Re: [arm-gnu] how to compile C code to NEON instructions
[Date Prev][Date Next][Thread Prev][Thread Next][Date Index][Thread Index]
Re: [arm-gnu] how to compile C code to NEON instructions
- To: arm-gnu@xxxxxxxxxxxxxxxx
- Subject: Re: [arm-gnu] how to compile C code to NEON instructions
- From: Allen McIntosh <mcintosh@xxxxxxxxxxxxxxxxxxxxxx>
- Date: Fri, 08 Jul 2011 07:18:02 -0400
On 07/08/2011 03:33 AM, David Brown wrote:
> As for automatic vectorisation being poor, it's actually a bit of a
> mixed bag. It has definitely been improving with newer versions of gcc
> - you have to be precise about the version number when asking about
> this, or when looking up the gcc manuals, as it's a part of gcc that has
> been under heavy development. The quality of the automatic
> vectorisation code varies a lot - different arrangements of the source
> code can have a heavy influence in how well the compiler can understand
> and optimise it. It's important to give the compiler as much
> information as you can - for example, it is better to use arrays with
> fixed sizes rather than pointers, and the ordering of loops is vital.

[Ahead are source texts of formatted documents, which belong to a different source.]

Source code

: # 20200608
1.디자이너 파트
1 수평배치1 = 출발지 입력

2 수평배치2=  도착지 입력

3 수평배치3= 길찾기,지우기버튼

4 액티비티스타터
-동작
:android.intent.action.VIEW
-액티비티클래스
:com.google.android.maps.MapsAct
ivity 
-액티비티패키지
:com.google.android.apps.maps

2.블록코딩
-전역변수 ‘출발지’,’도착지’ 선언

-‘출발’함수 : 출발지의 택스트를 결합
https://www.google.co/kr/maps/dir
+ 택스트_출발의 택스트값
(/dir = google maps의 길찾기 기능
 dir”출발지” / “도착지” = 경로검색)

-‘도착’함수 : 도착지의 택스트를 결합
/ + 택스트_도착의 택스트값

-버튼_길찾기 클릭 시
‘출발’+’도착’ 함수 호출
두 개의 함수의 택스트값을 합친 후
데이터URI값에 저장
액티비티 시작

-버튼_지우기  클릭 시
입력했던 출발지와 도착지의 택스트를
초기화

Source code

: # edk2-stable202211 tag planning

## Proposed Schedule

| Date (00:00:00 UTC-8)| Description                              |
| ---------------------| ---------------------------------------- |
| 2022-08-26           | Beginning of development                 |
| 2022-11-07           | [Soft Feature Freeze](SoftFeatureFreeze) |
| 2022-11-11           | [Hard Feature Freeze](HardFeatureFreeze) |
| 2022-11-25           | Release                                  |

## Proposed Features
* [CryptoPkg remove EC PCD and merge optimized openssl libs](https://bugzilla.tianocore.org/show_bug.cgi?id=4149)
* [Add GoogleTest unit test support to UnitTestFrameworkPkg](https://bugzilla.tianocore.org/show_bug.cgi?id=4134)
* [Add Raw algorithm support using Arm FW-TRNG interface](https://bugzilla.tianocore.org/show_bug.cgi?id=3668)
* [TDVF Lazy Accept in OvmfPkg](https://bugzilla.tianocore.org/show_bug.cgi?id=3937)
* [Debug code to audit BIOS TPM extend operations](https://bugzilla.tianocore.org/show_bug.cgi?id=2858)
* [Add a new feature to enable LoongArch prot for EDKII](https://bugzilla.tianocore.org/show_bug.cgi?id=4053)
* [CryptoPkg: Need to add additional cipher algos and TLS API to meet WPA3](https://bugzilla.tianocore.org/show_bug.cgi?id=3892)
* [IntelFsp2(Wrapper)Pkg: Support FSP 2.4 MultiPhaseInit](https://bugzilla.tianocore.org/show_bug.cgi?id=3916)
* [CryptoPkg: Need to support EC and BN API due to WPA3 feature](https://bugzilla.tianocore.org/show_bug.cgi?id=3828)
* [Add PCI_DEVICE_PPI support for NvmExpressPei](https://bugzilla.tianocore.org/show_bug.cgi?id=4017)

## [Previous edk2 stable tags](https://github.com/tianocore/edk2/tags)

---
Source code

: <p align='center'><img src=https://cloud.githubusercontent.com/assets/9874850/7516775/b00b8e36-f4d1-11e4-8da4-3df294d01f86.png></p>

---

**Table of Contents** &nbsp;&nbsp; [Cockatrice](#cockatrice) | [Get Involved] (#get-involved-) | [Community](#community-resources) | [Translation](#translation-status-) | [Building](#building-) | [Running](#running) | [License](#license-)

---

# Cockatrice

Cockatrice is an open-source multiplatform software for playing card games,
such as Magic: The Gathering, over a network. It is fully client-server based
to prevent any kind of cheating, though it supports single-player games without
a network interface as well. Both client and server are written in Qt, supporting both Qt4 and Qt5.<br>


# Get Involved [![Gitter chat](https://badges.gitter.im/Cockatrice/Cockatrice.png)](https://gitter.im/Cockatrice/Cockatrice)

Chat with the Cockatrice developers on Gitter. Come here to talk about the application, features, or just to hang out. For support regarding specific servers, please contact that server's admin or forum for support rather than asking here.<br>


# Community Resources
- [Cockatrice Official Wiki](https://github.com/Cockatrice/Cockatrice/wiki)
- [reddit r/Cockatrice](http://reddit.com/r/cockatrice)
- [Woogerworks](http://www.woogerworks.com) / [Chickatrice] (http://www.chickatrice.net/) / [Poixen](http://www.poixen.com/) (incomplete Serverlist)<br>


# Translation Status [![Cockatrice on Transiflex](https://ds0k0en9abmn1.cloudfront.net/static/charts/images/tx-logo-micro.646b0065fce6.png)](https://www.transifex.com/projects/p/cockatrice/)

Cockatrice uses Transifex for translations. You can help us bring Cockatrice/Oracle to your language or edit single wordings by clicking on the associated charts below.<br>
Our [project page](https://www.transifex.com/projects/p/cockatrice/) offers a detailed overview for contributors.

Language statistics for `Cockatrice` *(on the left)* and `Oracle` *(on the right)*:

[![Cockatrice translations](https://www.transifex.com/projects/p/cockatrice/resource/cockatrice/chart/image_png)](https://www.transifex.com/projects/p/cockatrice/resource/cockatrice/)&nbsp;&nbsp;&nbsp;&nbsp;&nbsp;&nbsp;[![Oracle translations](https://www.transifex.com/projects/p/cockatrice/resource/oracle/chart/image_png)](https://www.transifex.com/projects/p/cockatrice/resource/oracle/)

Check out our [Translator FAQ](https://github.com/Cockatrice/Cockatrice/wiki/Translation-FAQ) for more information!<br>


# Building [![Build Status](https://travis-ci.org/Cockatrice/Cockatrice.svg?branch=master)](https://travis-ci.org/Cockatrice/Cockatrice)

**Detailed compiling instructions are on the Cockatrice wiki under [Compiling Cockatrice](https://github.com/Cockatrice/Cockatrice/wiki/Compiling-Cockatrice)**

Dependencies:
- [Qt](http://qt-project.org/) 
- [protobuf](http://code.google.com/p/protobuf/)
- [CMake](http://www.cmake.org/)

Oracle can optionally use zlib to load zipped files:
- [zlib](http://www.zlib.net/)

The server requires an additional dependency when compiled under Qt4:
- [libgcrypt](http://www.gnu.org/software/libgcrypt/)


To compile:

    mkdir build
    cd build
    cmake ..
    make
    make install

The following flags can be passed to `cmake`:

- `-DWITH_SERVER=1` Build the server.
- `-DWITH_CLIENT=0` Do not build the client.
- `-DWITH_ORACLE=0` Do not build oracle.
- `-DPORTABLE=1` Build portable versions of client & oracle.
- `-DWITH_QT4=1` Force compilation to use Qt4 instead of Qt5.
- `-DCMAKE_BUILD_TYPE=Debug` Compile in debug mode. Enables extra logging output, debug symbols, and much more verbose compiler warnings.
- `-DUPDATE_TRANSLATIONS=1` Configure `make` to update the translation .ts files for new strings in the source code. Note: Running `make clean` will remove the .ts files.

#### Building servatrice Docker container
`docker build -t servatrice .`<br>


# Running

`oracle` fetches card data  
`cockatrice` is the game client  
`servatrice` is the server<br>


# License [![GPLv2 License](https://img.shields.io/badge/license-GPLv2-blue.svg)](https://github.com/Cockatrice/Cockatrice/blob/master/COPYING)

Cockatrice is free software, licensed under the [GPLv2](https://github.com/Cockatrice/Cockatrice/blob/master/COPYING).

> The compiler flags will also have a big effect - many of the loop and
> vectorisation optimisations are not enabled by any -O flags, but must be
> specified explicitly.
- Last time I looked at this, GCC could only vectorize float or double
when compiling a single file, not both.
- Neon floating point is considered "unsafe". Read the gcc manual for
details.
- Getting code to vectorize can be tricky. For example, in C
*a++ = *b++ + *c++;
won't vectorize (what if a = b+1) unless you tell the compiler that a, b
and c aren't aliased.
- You might have more success if you wrote your code to use (C)BLAS.
This would mean you would have to find a vectorized CBLAS library for
the Neon. I'm not sure one exists yet. The latest Ubuntu release has
Atlas, but I'm not sure how they did it since I couldn't get it to build
out-of-the box. Regardless, using a BLAS library forces you to have a
little discipline while cutting down on the places where you need to
vectorize (maybe by hand).